Let’s explain what we mean.
Cloud vendors and SaaS service providers live and breathe technology. They do value talent but somewhere along the line, the tech concerns of the solution they sell start hogging the limelight and are viewed as the barometer for the success of the company.
There is neither the time nor the inclination to dig deep into HR discrepancies and do better.
Thankfully though modern-day human resource tools and solutions make improving easier. They automate tedious tasks, help take quick, intelligent decisions and even signal problems like disengagement, before they blow up into vacancies.
Think of HR technology as the analytics for team performance.
And suddenly the investment makes a lot of sense.
Performance Evaluation solutions are intuitive and easy to use. They go far beyond documenting projects completed and tasks checked off. Most integrate 360-degree feedback from peers and managers to provide a holistic view of an employee’s performance and engagement. Thanks to modules and practices like the Stay Interview, the HR department can pick up dissatisfaction or a skill inadequacy and address it in time.
If there is eventually the need to hire new candidates, the recruitment process benefits from historical data, specifically desirable traits in the individuals who can best fill the vacant position.

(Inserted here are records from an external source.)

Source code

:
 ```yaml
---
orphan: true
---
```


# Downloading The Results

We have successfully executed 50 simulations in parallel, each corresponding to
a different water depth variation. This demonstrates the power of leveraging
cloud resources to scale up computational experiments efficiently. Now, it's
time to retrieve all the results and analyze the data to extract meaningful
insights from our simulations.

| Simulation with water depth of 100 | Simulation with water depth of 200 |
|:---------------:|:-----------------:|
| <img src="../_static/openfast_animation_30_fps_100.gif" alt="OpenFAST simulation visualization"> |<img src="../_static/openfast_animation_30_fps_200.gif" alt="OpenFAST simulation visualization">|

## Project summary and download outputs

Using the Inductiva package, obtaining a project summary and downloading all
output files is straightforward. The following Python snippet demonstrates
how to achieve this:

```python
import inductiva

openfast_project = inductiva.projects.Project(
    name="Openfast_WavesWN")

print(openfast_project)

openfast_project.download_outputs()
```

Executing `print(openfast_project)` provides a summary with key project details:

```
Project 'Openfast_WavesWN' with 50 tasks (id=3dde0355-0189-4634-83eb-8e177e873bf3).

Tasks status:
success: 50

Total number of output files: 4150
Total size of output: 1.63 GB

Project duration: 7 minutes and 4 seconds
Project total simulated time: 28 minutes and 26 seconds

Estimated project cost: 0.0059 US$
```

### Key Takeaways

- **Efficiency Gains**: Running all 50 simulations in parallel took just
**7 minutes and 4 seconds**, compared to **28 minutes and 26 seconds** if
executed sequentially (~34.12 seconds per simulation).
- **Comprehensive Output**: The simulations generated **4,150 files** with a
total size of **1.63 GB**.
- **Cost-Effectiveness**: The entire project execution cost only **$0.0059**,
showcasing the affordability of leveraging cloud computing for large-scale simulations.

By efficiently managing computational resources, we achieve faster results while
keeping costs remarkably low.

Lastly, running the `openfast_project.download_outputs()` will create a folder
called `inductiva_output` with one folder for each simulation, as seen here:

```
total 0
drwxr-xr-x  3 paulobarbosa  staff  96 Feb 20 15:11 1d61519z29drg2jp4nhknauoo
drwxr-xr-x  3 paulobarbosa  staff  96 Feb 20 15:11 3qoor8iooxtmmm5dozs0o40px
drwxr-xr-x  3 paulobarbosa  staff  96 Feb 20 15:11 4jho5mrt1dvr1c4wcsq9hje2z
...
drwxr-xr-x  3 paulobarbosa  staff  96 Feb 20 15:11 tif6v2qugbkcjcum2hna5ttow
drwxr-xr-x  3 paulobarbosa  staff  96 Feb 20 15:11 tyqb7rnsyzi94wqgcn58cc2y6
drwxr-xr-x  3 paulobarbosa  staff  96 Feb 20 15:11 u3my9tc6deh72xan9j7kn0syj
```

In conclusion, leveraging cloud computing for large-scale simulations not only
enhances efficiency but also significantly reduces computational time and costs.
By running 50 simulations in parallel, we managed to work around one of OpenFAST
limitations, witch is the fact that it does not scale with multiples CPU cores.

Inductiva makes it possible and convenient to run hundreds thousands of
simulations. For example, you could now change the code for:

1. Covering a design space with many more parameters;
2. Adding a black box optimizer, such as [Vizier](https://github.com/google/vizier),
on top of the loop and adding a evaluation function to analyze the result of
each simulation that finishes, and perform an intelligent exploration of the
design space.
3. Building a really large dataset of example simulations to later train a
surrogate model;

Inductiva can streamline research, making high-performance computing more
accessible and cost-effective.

Applicant Tracking solutions (ATS) further facilitate the hiring of skilled individuals. They compile, organize and render searchable the cover letters and qualifications of hundreds of candidates, completely eliminating manual labour and errors from the process. The time saved is better spent thoroughly interviewing and assessing applicants from a number of potential channels, instead of relying by default on marketplaces like Upwork and Freelancer for talent needs.
Employee Engagement solutions can’t define “culture” for cloud commerce businesses. But they can definitely support the process of bringing the team closer and getting employees on the same page. Mood gauging through fun surveys, gamifying achievements on leader boards, simple reminders of perks or even something as quirky as auto approval of vacation days through a Slack bot help workers feel more valued, supported, connected to each other and loyal to the company.
Onboarding solutions are the last, but certainly not the least. They range from completely customizable workflows that constantly monitor employee engagement, task completion rate and contribution in the first 90 days to simple step-by-step onboarding buddies like CakeHR. Cloud companies pressed for time don’t have to saddle unwilling employees with onboarding responsibilities and can instead offer a better orientation to new talent.
For cloud service commerce companies, technology is indeed a double-edged sword.
If on one hand it dilutes the importance of the human aspect of running a business, on the other it can redefine HR making it simple for SMBs to experience better culture and connection in the workforce.